Estos días he estado pensando en cómo la voluntad de escritura consiguió «salvar» a C. Bukowski de los malos vinos y de la cerveza barata, para llevarlo al whisky escocés de quince años y a emborracharse en restaurantes elegantes rodeado de una cohorte de admiradores, muy del gusto de esta época pop y postmodernista en la que vivimos, aunque nos pese. En el fondo, Bukowski se tomaba tan en serio su compromiso con la escritura como Miroslav con la fotografía: solo querían hacer lo que más les interesaba, aunque el primero prefirió el camino que el sueño americano le mostraba, mientras que Tichy, el nihilista social, antepuso su independencia vital y personal y prosiguió, obsesivo, su empeño en devolver las imágenes del presente a la categoría de pasado continuo en el que vivimos mediante su prodigiosa cámara fotográfica, suerte de máquina del tiempo.
Minerva Reynosa publicó en su blog hace ya más de un década un post en él que se reproducía una pequeña fracción del documental de Buxbaum sobre Tichy «Tarzán en la jubilación». Este documental es una interesante aproximación al contraste entre repercusión de la obra de Tichy y la vida del mismo dentro de las numerosa bibliografía existente en la red sobre su obra, les recomiendo la breve aproximación que realiza Nicholas Forrest: A life less ordinary, que vincula de nuevo a Miroslav Tichy con Bukowski y, alejándonos un poco en el tiempo, con Benvenutto Cellini, otro artista de vida desmedida.
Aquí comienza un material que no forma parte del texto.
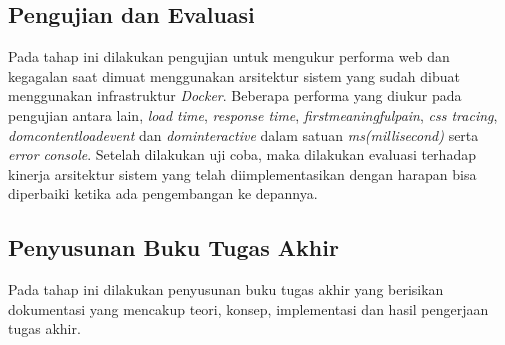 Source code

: 		\subsection{Pengujian dan Evaluasi}
			Pada tahap ini dilakukan pengujian untuk mengukur performa web dan kegagalan saat dimuat menggunakan arsitektur sistem yang sudah dibuat menggunakan infrastruktur \textit{Docker}. Beberapa performa yang diukur pada pengujian antara lain, \textit{load time}, \textit{response time}, \textit{firstmeaningfulpain}, \textit{css tracing}, \textit{domcontentloadevent} dan \textit{dominteractive} dalam satuan \textit{ms(millisecond)} serta \textit{error console}. Setelah dilakukan uji coba, maka dilakukan evaluasi terhadap kinerja arsitektur sistem yang telah diimplementasikan dengan harapan bisa diperbaiki ketika ada pengembangan ke depannya.
		\subsection{Penyusunan Buku Tugas Akhir}
			Pada tahap ini dilakukan penyusunan buku tugas akhir yang berisikan dokumentasi yang mencakup teori, konsep, implementasi dan hasil pengerjaan tugas akhir.
	
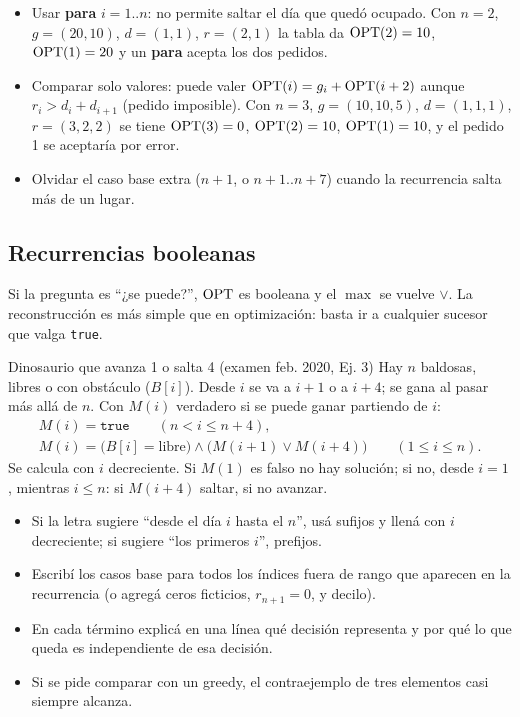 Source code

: \begin{trampa}
\begin{itemize}[leftmargin=1.2em]
  \item Usar \textbf{para} $i=1..n$: no permite saltar el día que quedó
  ocupado. Con $n=2$, $g=(20,10)$, $d=(1,1)$, $r=(2,1)$ la tabla da
  $\mathrm{OPT}(2)=10$, $\mathrm{OPT}(1)=20$ y un \textbf{para} acepta los dos pedidos.
  \item Comparar solo valores: puede valer $\mathrm{OPT}(i)=g_i+\mathrm{OPT}(i+2)$ aunque
  $r_i>d_i+d_{i+1}$ (pedido imposible). Con $n=3$, $g=(10,10,5)$,
  $d=(1,1,1)$, $r=(3,2,2)$ se tiene $\mathrm{OPT}(3)=0$, $\mathrm{OPT}(2)=10$, $\mathrm{OPT}(1)=10$,
  y el pedido 1 se aceptaría por error.
  \item Olvidar el caso base extra ($n+1$, o $n+1..n+7$) cuando la recurrencia
  salta más de un lugar.
\end{itemize}
\end{trampa}

\subsection{Recurrencias booleanas}

Si la pregunta es ``¿se puede?'', $\mathrm{OPT}$ es booleana y el $\max$ se vuelve
$\lor$. La reconstrucción es más simple que en optimización: basta ir a
cualquier sucesor que valga \texttt{true}.

\begin{problema}{Dinosaurio que avanza 1 o salta 4 (examen feb. 2020, Ej. 3)}
Hay $n$ baldosas, libres o con obstáculo ($B[i]$). Desde $i$ se va a $i+1$ o a
$i+4$; se gana al pasar más allá de $n$. Con $M(i)$ verdadero si se puede
ganar partiendo de $i$:
\begin{gather*}
M(i)=\texttt{true}\qquad (n<i\le n+4),\\
M(i)=\bigl(B[i]=\text{libre}\bigr)\wedge\bigl(M(i+1)\vee M(i+4)\bigr)\qquad (1\le i\le n).
\end{gather*}
Se calcula con $i$ decreciente. Si $M(1)$ es falso no hay solución; si no,
desde $i=1$, mientras $i\le n$: si $M(i+4)$ saltar, si no avanzar.
\end{problema}

\begin{receta}
\begin{itemize}[leftmargin=1.2em]
  \item Si la letra sugiere ``desde el día $i$ hasta el $n$'', usá sufijos y
  llená con $i$ decreciente; si sugiere ``los primeros $i$'', prefijos.
  \item Escribí los casos base para todos los índices fuera de rango que
  aparecen en la recurrencia (o agregá ceros ficticios, $r_{n+1}=0$, y decilo).
  \item En cada término explicá en una línea qué decisión representa y por
  qué lo que queda es independiente de esa decisión.
  \item Si se pide comparar con un greedy, el contraejemplo de tres elementos
  casi siempre alcanza.
\end{itemize}
\end{receta}

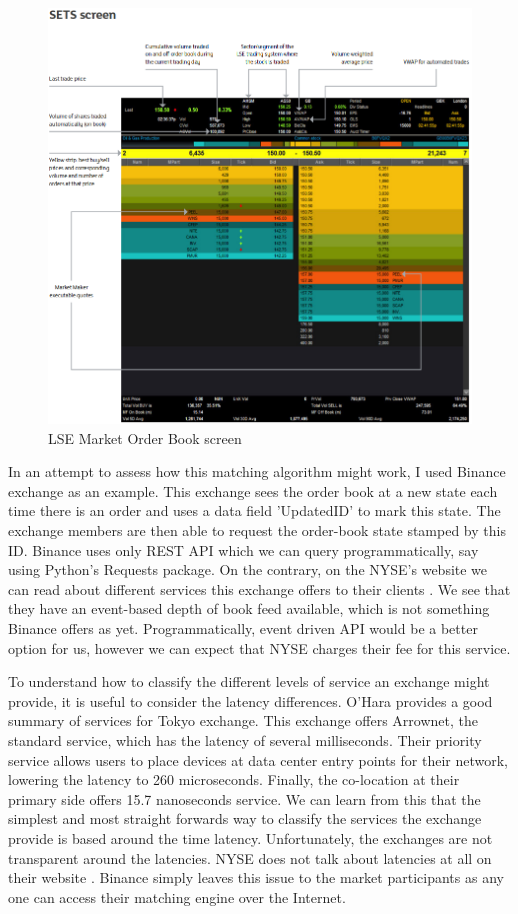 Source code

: \documentclass[12pt]{article}
\begin{document}
\begin{figure}[h!]
	\centering
  \includegraphics[scale=0.55]{lse.png}
  \caption{LSE Market Order Book screen}
  \label{fig:lse}
\end{figure}
\FloatBarrier

In an attempt to assess how this matching algorithm might work, I used Binance exchange as an example. This exchange sees the order book at a new state each time there is an order and uses a data field 'UpdatedID' to mark this state. The exchange members are then able to request the order-book state stamped by this ID. Binance uses only REST API which we can query programmatically, say using Python's Requests package. On the contrary, on the NYSE's website we can read about different services this exchange offers to their clients \cite{nyse}. We see that they have an event-based depth of book feed available, which is not something Binance offers as yet. Programmatically, event driven API would be a better option for us, however we can expect that NYSE charges their fee for this service.

To understand how to classify the different levels of service an exchange might provide, it is useful to consider the latency differences. O'Hara \cite{ohara} provides a good summary of services for Tokyo exchange. This exchange offers Arrownet, the standard service, which has the latency of several milliseconds. Their priority service allows users to place devices at data center entry points for their network, lowering the latency to  260 microseconds. Finally, the co-location at their primary side offers 15.7 nanoseconds service. We can learn from this that the simplest and most straight forwards way to classify the services the exchange provide is based around the time latency. Unfortunately, the exchanges are not transparent around the latencies. NYSE does not talk about latencies at all on their website \cite{nyse}. Binance simply leaves this issue to the market participants as any one can access their matching engine over the Internet.
\end{document}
Pero no podemos terminar este texto sin recordar un texto de Walter Benjamin sobre la fotografía que, sin saberlo, nos acerca al modo de trabaja de Tichy, a hurtadillas, siguiendo con paso vacilante a las mujeres que gustaba de retratar y que, una vez reveladas, dejaba al pairo en el desorden de su hogar: «La naturaleza que habla a la cámara es distinta de la que habla a los ojos; distinta sobre todo porque un espacio elaborado inconscientemente aparece en lugar de un espacio que el hombre ha elaborado con consciencia.
Es corriente, por ejemplo, que alguien se dé cuenta, aunque sólo sea a grandes rasgos, de la manera de andar de las gentes, pero seguro que no sabe nada de su actitud en esa fracción de segundo en que se alarga el paso. La fotografía en cambio la hace patente con sus medios auxiliares, con el retardador, con los aumentos. Sólo gracias a ella percibimos ese inconsciente óptico, igual que sólo gracias al psicoanálisis percibimos el inconsciente pulsional». Ficción, solo eso, es lo que vemos a través del objetivo de la cámara de Tichy, fragmento de realidad, sueño desconcertante, vigilia imposible de distinguir del sueño, como nos dice Descartes, siempre, y tantas veces.